8. What image of church do we want?
Both Church as Mother and church as Family are based on hierarchical images of Church, not just in their dependence on God and clergy as Father, but also to the extent to which they keep the majority of church goers as children. For Mother Church, all, except perhaps those in authority, are always and everywhere children. Changing from Mother church to church as ‘family’ appears to create a less stern, more democratic image of church: all together as one big happy family. But families by definition are not a gathering of equals: they are parents and children; and they are not all-inclusive: my neighbours are not my family. So church as ‘family’ essentially keeps some members of church as permanent children and pretends to an inclusiveness and an equality which the image does not uphold.
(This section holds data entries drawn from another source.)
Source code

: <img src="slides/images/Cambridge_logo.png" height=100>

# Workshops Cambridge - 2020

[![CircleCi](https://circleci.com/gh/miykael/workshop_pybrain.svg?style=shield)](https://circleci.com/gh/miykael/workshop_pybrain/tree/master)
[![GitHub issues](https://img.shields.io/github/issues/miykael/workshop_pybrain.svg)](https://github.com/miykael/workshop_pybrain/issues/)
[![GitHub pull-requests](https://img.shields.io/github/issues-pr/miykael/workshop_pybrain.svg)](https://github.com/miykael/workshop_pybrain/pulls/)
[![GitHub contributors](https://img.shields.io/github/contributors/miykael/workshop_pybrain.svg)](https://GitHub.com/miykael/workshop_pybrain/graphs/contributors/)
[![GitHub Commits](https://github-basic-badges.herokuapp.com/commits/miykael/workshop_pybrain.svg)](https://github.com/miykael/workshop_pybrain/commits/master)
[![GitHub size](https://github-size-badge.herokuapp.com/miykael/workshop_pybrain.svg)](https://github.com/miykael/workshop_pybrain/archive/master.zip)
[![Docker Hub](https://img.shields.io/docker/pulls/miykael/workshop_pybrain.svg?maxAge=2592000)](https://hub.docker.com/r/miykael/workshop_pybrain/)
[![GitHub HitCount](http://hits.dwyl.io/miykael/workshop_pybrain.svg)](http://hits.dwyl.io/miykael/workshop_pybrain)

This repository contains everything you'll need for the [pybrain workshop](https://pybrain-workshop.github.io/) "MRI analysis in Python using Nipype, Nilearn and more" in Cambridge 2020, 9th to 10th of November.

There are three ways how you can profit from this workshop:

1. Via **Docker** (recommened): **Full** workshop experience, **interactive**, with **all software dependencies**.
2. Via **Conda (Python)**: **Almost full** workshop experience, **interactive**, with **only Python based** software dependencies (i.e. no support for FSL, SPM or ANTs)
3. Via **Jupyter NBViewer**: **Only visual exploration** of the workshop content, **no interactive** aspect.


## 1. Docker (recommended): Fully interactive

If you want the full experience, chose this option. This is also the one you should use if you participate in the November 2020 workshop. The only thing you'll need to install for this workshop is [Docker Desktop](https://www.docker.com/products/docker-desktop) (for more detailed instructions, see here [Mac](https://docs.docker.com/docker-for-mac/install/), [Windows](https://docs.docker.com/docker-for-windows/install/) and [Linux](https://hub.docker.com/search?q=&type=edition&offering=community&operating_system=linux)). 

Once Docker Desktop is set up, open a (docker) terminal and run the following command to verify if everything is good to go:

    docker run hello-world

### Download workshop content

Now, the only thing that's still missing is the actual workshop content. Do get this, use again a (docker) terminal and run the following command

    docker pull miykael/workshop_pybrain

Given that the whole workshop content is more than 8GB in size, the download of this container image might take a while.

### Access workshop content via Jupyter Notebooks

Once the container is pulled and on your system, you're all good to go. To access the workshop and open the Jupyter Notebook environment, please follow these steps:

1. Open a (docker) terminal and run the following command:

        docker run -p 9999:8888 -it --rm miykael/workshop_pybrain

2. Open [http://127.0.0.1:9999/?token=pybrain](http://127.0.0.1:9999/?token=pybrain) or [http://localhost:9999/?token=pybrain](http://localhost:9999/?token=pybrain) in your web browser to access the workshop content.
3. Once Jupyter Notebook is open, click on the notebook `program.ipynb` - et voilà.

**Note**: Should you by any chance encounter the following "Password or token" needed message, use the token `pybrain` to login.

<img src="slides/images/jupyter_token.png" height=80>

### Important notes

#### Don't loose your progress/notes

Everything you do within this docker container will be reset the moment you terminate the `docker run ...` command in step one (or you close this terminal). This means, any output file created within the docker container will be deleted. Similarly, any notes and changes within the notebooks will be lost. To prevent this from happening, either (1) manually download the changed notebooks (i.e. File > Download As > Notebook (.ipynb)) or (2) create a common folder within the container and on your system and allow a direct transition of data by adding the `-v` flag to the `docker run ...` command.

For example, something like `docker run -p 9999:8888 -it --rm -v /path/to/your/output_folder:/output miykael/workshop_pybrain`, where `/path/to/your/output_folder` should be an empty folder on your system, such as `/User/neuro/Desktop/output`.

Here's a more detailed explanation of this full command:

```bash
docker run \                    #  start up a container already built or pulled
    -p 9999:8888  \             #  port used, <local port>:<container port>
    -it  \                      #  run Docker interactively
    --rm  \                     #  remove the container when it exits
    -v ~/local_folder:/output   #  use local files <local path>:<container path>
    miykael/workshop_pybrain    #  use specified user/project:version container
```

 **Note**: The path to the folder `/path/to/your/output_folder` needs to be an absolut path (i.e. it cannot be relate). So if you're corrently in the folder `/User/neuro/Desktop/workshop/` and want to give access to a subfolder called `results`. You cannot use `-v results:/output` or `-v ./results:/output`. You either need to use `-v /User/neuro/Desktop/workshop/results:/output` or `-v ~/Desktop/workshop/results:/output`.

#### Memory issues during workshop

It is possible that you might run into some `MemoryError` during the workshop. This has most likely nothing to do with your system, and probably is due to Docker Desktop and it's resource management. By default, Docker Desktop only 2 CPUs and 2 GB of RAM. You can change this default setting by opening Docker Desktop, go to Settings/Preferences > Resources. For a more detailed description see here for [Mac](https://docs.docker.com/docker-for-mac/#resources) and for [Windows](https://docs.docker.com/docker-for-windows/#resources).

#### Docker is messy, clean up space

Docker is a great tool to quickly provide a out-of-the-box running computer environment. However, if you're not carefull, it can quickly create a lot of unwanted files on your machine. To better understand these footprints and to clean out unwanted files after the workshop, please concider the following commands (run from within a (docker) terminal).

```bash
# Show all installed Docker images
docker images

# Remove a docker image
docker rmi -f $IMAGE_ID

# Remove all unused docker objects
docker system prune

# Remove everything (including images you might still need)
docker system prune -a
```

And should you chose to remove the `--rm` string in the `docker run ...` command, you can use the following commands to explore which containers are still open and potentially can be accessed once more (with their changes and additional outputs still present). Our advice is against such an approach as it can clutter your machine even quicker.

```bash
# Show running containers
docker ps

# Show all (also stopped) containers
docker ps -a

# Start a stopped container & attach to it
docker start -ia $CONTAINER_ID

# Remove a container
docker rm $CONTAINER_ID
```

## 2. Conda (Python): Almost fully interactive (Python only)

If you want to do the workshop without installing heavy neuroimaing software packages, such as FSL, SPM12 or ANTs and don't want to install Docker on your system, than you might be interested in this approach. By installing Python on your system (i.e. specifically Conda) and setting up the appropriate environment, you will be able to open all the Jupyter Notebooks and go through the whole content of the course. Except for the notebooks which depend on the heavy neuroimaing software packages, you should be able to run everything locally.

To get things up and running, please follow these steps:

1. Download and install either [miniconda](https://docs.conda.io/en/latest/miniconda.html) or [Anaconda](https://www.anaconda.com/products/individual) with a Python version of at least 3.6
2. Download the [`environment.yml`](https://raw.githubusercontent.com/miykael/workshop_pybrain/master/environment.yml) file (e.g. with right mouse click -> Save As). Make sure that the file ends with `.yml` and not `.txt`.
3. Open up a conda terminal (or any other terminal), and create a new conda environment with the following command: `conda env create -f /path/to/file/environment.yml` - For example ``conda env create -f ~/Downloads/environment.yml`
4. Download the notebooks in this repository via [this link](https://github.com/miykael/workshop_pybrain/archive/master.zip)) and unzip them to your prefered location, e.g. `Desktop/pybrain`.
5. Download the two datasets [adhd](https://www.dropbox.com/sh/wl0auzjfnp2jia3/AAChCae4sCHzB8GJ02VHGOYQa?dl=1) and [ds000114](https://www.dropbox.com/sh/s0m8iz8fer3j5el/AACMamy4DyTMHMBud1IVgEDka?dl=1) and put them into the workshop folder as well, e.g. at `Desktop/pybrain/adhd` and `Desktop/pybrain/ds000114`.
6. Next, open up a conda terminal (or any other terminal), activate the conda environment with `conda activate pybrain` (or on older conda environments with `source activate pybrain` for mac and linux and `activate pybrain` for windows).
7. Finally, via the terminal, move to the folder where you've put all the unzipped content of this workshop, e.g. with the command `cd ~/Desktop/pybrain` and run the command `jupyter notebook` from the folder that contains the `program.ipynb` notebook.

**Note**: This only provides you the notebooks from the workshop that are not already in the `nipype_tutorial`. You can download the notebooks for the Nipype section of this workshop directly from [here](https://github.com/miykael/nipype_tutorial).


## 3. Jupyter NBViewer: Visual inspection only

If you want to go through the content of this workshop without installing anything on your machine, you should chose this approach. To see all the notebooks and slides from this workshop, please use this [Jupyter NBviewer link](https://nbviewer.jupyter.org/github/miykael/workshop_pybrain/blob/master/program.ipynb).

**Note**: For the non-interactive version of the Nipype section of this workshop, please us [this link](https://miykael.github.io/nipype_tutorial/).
Committed members of the church today are seeking a church of freedom and equality which acknowledges that the Spirit cannot be tamed, cannot be owned. This is not to deny all authority. It is to recognise that the official powers in the church which are conferred by the sacrament of Orders become effective because authority is freely given by believers through their faith. Such a church is a de-clericalized one; authority is no longer based on hierarchy, but is gift for service. Those in offices of ministry are not in loco parentis responsible for controlling unruly children. All, ordained and not-ordained, are part of the one church, working together for the freedom of all people, churched and non- churched. Rahner has challenged those who hold to present hierarchal church structures, who model church on Mother and Teacher, on Family with themselves as Father:
Neither Church as Mother nor Church as Family gives us a model of church as a community of equals. We need better models if the church of the twenty-first century is to be a source of freedom, equality and love in a troubled world.